Anastasiades has pledged a quick agreement with the European

Union and International Monetary Fund on a financial rescue,

which investors want agreed before the island's woes derail

progress in shoring up the rest of the euro zone's periphery.

"It is the survival of our country which is at stake,"

Anastasiades said earlier on Sunday after voting in the port

town of Limassol, accompanied by his three grandchildren.

Nailing down a deal has proven tricky because almost any way

of solving the crisis - from restructuring debt to slapping

losses on banks - could set a precedent for other troubled

states and damage sentiment just as confidence slowly returns to

the euro zone.

Fears that Cyprus will never be able to pay back its debt,

and German misgivings about its commitment to fighting money

laundering, have further complicated talks on a rescue, which

have dragged on for eight months.

Cyprus sought financial help last year after its banks

suffered huge losses from Greece's sovereign debt restructuring.
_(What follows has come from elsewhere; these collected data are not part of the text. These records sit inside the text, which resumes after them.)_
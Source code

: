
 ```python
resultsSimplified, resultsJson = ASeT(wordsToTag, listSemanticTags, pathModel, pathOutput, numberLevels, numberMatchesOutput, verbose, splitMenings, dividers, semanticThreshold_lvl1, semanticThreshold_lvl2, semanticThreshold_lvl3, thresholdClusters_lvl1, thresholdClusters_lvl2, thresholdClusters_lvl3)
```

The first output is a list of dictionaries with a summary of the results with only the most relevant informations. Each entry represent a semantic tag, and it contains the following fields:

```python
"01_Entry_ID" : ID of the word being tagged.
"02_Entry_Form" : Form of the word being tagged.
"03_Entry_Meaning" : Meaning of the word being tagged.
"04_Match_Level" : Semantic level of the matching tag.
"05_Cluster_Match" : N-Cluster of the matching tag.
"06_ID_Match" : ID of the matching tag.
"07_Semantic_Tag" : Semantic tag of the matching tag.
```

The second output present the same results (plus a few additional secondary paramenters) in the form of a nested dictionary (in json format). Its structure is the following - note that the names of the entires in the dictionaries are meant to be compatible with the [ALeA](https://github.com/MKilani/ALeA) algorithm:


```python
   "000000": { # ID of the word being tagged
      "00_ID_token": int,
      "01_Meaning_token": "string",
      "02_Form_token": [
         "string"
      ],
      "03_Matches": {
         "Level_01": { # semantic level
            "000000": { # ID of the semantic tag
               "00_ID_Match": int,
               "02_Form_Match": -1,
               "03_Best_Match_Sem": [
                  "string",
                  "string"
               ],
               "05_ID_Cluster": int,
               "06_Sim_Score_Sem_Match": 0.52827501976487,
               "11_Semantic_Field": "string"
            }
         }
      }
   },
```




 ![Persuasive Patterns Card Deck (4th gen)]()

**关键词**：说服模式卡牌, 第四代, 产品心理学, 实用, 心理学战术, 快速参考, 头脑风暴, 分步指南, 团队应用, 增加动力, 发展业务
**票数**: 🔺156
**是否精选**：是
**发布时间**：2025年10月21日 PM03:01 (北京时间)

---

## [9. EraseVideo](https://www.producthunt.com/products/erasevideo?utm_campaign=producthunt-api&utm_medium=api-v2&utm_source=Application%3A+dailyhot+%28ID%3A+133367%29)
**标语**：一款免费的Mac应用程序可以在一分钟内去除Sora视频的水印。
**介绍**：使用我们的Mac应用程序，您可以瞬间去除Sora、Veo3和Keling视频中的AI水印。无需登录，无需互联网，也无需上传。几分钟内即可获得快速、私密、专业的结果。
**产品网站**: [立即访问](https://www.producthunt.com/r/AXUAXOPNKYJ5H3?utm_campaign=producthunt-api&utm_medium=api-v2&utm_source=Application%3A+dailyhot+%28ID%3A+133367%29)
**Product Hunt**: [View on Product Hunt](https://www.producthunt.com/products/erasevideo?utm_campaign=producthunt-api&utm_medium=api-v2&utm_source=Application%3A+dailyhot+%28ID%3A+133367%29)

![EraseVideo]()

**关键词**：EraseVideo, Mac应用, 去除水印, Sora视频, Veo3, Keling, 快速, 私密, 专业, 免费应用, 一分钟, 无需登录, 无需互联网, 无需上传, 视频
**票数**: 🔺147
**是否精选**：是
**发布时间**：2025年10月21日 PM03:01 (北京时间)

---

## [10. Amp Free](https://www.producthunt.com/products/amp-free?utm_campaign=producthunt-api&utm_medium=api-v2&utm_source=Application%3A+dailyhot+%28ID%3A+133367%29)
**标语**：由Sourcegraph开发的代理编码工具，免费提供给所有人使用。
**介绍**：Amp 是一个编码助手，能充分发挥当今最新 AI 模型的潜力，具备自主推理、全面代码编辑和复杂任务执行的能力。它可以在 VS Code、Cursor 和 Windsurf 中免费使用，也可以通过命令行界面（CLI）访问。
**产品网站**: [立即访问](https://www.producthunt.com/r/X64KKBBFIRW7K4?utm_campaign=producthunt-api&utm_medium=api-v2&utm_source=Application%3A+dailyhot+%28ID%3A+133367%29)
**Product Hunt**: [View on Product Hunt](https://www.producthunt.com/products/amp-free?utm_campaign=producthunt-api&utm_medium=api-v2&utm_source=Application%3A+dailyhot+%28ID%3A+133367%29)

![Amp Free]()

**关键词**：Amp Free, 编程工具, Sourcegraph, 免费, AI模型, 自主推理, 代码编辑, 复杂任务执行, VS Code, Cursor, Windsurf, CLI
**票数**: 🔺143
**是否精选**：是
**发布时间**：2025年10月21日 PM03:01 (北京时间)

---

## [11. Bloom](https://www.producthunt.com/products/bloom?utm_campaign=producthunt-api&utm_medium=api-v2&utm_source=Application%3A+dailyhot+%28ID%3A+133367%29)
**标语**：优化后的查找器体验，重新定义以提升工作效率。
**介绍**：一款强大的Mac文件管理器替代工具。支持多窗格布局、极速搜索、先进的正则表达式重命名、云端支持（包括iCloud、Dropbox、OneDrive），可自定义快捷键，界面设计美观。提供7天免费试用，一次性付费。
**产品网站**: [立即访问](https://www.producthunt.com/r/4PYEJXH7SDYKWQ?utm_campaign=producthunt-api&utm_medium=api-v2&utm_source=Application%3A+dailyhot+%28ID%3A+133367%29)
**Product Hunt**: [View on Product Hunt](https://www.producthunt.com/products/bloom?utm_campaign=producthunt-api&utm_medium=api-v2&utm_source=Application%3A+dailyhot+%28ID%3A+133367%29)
The island, which has been shut out of international financial

markets since May 2011, needs about 17 billion euros in aid - a

sum worth as much as its entire economy.

Reuniting Cyprus after its division nearly 40 years ago into

a breakaway Turkish Cypriot state in the north and the

internationally recognized southern state run by Greek Cypriots

has lagged far behind as an election issue.

Cypriots, still coming to grips with a cocktail of pay cuts,

tax hikes and benefit cuts imposed last year in preparation for

a bailout, have been little impressed by the election rhetoric.

"I hope that things will be better in terms of the economy

and jobs, but I doubt it," said Georgios Poullos, a 41-year-old

who is unemployed. "It's not in our hands. I think whoever gets

in won't change it."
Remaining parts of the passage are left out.